Everything from the line containing "- Speech recognition system." through the final line of the entries, both included, should be copied exactly and with nothing else; please skip pictures.
━━━━━━━━━━━━━━━━
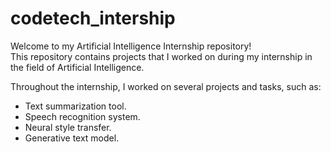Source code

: # codetech_intership


Welcome to my Artificial Intelligence Internship repository!  
This repository contains projects that I worked on during my internship in the field of Artificial Intelligence.


Throughout the internship, I worked on several projects and tasks, such as:
- Text summarization tool.
- Speech recognition system.
- Neural style transfer.
- Generative text model.
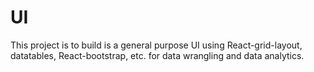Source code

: # UI
This project is to build is a general purpose UI using React-grid-layout, datatables, React-bootstrap, etc. for data wrangling and data analytics.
━━━━━━━━━━━━━━━━
▶ [Reply]:
- Speech recognition system.
- Neural style transfer.
- Generative text model.
Source code

: # UI
This project is to build is a general purpose UI using React-grid-layout, datatables, React-bootstrap, etc. for data wrangling and data analytics.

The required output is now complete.